[[ Provided entries, beginning ]]

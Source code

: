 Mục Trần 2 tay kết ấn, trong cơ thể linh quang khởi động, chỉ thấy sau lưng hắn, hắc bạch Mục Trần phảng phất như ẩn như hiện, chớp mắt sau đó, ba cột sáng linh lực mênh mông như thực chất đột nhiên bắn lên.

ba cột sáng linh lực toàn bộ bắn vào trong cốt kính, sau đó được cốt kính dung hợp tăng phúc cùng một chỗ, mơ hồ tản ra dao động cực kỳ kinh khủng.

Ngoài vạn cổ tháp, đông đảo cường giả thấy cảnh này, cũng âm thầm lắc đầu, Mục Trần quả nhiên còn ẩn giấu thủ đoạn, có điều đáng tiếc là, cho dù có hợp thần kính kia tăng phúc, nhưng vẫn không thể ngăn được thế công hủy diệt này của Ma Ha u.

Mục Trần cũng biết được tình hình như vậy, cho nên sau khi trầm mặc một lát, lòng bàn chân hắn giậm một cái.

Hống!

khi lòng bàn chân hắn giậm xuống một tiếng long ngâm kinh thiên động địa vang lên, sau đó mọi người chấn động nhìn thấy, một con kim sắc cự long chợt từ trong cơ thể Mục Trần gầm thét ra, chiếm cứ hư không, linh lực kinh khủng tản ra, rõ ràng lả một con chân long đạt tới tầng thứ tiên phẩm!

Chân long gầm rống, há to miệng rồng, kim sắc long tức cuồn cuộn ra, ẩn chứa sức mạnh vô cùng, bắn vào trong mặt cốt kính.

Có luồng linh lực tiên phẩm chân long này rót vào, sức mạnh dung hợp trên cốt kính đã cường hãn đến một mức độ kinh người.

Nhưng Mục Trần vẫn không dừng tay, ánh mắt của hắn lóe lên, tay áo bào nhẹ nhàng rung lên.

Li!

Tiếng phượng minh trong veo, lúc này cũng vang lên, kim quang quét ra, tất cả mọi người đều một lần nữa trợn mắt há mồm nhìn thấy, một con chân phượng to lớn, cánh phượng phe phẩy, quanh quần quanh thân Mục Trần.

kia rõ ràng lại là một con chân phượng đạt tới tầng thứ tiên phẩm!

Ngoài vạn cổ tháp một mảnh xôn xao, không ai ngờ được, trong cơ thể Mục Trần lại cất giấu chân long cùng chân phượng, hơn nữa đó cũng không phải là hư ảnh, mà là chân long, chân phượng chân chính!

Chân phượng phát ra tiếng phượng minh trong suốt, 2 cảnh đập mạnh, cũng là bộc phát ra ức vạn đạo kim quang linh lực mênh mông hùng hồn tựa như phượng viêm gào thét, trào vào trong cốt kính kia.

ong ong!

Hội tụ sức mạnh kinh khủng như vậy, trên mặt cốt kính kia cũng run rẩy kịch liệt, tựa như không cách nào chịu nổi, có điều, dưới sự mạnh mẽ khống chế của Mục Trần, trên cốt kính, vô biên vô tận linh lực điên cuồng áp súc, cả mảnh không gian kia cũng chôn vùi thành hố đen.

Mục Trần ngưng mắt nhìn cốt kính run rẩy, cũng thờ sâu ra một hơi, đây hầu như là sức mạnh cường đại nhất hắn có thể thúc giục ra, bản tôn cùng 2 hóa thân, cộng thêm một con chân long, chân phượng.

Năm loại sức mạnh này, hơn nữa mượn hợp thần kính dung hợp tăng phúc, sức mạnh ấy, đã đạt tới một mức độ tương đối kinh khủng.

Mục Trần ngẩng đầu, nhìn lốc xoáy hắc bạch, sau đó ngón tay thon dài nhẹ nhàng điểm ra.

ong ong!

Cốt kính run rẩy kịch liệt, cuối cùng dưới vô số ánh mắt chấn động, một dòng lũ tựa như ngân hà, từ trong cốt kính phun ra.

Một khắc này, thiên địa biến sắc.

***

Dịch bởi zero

[[ Provided entries, end ]]

* _Exercise requirements_:
In the records above, the line with "nhiên bắn lên." marks the start and the line with "Ngoài vạn cổ tháp một" marks the end; copy that stretch exactly, both lines included, and nothing else.

* _Your solution_:
: Mục Trần 2 tay kết ấn, trong cơ thể linh quang khởi động, chỉ thấy sau lưng hắn, hắc bạch Mục Trần phảng phất như ẩn như hiện, chớp mắt sau đó, ba cột sáng linh lực mênh mông như thực chất đột nhiên bắn lên.

ba cột sáng linh lực toàn bộ bắn vào trong cốt kính, sau đó được cốt kính dung hợp tăng phúc cùng một chỗ, mơ hồ tản ra dao động cực kỳ kinh khủng.

Ngoài vạn cổ tháp, đông đảo cường giả thấy cảnh này, cũng âm thầm lắc đầu, Mục Trần quả nhiên còn ẩn giấu thủ đoạn, có điều đáng tiếc là, cho dù có hợp thần kính kia tăng phúc, nhưng vẫn không thể ngăn được thế công hủy diệt này của Ma Ha u.

Mục Trần cũng biết được tình hình như vậy, cho nên sau khi trầm mặc một lát, lòng bàn chân hắn giậm một cái.

Hống!

khi lòng bàn chân hắn giậm xuống một tiếng long ngâm kinh thiên động địa vang lên, sau đó mọi người chấn động nhìn thấy, một con kim sắc cự long chợt từ trong cơ thể Mục Trần gầm thét ra, chiếm cứ hư không, linh lực kinh khủng tản ra, rõ ràng lả một con chân long đạt tới tầng thứ tiên phẩm!

Chân long gầm rống, há to miệng rồng, kim sắc long tức cuồn cuộn ra, ẩn chứa sức mạnh vô cùng, bắn vào trong mặt cốt kính.

Có luồng linh lực tiên phẩm chân long này rót vào, sức mạnh dung hợp trên cốt kính đã cường hãn đến một mức độ kinh người.

Nhưng Mục Trần vẫn không dừng tay, ánh mắt của hắn lóe lên, tay áo bào nhẹ nhàng rung lên.

Li!

Tiếng phượng minh trong veo, lúc này cũng vang lên, kim quang quét ra, tất cả mọi người đều một lần nữa trợn mắt há mồm nhìn thấy, một con chân phượng to lớn, cánh phượng phe phẩy, quanh quần quanh thân Mục Trần.

kia rõ ràng lại là một con chân phượng đạt tới tầng thứ tiên phẩm!

Ngoài vạn cổ tháp một mảnh xôn xao, không ai ngờ được, trong cơ thể Mục Trần lại cất giấu chân long cùng chân phượng, hơn nữa đó cũng không phải là hư ảnh, mà là chân long, chân phượng chân chính!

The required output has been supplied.